**What the exercise asks**
In the listing below, report how many lines include the string "small", giving only that number.

*** Opening of Data extracts ***

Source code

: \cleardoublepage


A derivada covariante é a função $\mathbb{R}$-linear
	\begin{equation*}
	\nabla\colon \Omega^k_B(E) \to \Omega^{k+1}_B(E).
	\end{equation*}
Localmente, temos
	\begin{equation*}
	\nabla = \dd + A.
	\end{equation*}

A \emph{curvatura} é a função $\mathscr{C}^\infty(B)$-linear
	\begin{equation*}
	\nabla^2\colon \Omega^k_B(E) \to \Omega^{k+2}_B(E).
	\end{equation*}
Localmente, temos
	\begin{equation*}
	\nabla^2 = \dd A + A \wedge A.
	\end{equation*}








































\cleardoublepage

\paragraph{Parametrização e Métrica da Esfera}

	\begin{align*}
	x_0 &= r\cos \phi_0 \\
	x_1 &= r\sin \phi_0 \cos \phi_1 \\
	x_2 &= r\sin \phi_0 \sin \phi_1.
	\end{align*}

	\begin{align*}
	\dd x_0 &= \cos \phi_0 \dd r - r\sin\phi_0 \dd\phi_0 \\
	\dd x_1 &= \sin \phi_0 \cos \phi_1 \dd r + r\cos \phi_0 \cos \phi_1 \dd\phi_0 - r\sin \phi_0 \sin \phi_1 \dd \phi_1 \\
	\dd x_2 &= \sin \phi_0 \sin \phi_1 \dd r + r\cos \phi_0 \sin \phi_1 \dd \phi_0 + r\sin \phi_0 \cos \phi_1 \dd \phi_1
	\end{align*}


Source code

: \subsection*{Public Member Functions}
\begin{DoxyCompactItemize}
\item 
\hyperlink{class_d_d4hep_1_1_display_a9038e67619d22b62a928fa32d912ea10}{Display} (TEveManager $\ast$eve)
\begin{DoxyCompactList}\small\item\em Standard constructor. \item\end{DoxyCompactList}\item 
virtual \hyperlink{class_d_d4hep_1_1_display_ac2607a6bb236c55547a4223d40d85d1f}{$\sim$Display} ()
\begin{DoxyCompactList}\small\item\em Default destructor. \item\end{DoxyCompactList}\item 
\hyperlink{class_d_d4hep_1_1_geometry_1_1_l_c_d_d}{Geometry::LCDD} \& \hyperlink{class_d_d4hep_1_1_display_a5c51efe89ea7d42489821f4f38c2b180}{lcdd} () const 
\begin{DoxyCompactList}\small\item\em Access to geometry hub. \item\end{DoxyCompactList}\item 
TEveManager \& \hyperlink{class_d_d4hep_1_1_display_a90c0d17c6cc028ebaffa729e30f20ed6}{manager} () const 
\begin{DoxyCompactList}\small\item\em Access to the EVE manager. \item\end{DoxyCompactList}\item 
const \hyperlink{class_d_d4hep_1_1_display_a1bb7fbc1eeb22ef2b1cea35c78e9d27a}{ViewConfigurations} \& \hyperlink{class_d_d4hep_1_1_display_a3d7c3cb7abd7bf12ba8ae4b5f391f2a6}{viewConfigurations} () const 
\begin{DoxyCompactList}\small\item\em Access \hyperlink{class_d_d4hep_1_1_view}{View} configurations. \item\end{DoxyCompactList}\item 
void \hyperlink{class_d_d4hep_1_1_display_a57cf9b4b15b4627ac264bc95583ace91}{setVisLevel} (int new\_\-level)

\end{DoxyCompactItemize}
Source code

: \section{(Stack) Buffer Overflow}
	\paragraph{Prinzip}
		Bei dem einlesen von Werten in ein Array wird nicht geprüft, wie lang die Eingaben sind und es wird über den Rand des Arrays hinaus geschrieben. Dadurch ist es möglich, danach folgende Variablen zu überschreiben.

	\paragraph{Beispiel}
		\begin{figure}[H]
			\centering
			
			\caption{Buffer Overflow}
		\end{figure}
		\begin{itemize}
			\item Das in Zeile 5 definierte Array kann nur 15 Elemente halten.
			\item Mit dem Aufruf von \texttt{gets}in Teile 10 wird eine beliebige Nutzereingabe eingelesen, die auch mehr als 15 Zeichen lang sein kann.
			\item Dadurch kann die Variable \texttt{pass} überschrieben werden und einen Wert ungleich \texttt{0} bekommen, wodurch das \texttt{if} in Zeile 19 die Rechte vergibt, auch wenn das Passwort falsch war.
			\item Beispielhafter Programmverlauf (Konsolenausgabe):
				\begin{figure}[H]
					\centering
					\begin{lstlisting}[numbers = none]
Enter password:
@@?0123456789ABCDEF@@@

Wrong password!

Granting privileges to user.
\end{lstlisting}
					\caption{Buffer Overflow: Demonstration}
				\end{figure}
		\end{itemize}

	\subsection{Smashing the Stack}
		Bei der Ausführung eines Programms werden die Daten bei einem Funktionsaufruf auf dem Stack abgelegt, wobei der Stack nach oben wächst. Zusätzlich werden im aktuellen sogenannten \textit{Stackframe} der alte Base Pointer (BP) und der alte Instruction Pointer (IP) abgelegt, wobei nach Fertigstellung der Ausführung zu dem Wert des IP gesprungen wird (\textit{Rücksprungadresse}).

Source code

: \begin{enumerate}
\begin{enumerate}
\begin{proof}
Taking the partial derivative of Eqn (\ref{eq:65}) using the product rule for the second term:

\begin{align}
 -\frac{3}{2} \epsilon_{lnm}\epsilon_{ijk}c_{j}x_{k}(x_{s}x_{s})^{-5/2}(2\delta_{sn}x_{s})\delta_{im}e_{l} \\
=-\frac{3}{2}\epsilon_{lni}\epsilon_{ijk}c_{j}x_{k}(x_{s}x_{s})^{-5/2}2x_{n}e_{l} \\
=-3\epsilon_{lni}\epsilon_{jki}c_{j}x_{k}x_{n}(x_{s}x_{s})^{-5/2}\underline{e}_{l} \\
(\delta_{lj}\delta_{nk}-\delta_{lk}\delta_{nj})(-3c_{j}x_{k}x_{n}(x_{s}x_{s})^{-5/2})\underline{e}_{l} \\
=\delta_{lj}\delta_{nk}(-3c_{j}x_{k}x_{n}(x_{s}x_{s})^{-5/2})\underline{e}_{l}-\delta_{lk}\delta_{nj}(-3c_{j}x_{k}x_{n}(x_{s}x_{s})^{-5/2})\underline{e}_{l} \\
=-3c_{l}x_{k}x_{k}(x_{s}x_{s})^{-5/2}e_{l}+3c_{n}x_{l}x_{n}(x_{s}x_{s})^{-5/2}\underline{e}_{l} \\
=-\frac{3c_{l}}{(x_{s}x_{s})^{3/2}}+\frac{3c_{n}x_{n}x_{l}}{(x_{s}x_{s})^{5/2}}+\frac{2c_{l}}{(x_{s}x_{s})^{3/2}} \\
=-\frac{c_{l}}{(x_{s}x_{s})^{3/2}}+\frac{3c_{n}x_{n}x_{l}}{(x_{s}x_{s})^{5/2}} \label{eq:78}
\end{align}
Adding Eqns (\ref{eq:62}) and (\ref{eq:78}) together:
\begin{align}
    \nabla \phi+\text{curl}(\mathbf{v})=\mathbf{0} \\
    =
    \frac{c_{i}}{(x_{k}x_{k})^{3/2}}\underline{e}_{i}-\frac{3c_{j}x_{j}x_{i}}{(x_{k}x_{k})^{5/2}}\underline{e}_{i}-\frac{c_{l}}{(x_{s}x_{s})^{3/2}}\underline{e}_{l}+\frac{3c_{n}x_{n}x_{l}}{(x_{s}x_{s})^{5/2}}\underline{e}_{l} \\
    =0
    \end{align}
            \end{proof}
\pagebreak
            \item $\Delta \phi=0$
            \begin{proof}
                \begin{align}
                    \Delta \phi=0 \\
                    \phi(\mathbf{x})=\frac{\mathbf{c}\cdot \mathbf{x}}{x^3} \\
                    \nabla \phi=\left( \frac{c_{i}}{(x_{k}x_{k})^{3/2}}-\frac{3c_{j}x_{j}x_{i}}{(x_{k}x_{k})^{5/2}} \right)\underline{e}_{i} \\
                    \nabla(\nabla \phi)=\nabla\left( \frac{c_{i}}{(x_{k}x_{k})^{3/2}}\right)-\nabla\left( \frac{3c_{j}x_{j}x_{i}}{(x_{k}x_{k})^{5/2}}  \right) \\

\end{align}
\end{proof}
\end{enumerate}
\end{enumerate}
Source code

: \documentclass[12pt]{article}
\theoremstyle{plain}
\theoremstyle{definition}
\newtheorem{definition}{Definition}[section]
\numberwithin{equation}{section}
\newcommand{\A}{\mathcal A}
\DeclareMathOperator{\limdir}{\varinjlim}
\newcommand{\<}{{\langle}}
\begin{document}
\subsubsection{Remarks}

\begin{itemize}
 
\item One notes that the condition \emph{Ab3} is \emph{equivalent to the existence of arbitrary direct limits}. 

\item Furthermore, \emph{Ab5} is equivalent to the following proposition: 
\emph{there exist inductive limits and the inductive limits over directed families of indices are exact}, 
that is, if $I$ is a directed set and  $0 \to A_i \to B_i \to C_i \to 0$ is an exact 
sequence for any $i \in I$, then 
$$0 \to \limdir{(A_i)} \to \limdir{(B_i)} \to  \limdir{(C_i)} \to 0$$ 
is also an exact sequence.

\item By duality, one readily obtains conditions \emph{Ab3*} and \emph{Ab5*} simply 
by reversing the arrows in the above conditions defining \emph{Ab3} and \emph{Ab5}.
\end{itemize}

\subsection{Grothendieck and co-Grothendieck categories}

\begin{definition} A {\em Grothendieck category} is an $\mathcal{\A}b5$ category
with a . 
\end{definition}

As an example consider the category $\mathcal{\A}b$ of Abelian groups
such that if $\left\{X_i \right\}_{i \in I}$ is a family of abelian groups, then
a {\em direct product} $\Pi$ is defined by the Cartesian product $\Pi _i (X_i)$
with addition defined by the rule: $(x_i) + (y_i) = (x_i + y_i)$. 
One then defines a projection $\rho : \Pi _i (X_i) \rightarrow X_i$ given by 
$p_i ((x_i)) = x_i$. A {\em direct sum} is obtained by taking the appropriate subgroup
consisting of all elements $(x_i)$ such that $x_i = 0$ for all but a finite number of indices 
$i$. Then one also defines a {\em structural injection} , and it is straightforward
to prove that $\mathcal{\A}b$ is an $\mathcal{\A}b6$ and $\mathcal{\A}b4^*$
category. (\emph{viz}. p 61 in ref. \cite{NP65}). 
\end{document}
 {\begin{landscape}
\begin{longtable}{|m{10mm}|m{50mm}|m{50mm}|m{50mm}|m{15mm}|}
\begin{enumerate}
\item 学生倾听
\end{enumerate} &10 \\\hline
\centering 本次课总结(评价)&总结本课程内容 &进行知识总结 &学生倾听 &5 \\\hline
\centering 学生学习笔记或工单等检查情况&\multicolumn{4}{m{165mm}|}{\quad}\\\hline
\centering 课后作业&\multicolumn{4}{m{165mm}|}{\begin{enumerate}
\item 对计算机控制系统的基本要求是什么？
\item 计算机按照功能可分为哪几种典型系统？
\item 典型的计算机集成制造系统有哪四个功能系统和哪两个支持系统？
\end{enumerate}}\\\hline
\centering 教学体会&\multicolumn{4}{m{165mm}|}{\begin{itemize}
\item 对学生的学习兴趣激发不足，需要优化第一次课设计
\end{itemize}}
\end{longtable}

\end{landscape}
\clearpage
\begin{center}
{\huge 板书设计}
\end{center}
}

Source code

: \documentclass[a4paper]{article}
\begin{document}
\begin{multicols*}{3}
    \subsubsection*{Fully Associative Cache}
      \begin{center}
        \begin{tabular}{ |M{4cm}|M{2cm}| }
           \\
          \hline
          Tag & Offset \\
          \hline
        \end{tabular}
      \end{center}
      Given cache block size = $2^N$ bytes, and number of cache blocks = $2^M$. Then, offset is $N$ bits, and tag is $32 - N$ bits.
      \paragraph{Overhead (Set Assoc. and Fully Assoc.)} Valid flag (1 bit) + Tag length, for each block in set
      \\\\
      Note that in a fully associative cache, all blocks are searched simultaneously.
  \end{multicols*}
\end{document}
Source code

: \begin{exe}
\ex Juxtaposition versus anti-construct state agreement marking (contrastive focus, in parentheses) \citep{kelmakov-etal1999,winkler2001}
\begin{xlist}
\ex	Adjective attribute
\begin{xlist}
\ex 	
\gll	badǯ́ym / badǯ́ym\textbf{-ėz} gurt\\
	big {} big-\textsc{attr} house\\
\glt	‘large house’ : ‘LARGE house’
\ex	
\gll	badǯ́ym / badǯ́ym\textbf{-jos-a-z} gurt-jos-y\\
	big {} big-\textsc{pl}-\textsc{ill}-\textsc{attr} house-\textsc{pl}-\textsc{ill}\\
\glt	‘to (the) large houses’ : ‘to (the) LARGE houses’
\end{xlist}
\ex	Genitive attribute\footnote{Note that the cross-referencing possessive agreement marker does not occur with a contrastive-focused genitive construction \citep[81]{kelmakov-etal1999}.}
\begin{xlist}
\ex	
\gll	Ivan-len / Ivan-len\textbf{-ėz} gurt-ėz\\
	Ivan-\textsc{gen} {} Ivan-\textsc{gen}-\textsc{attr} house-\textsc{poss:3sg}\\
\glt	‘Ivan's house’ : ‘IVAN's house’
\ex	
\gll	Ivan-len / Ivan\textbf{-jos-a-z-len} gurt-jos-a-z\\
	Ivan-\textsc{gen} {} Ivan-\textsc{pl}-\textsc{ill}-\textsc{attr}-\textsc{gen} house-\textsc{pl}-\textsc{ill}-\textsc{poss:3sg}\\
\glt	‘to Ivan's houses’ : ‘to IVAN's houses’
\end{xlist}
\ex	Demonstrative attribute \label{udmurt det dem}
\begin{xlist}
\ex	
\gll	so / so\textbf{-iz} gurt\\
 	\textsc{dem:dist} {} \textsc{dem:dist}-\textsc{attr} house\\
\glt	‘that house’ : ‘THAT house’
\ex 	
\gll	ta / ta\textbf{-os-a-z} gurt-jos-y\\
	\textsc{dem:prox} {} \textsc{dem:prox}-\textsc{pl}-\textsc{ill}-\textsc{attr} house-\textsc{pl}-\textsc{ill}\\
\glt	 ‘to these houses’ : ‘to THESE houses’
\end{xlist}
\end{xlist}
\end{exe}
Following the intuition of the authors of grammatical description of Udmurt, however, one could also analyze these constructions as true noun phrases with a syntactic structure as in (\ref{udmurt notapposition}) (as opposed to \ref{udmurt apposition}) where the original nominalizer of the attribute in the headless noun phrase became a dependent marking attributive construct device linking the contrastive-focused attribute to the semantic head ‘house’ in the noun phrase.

*** Close of Data extracts ***

**Answer for this exercise**
5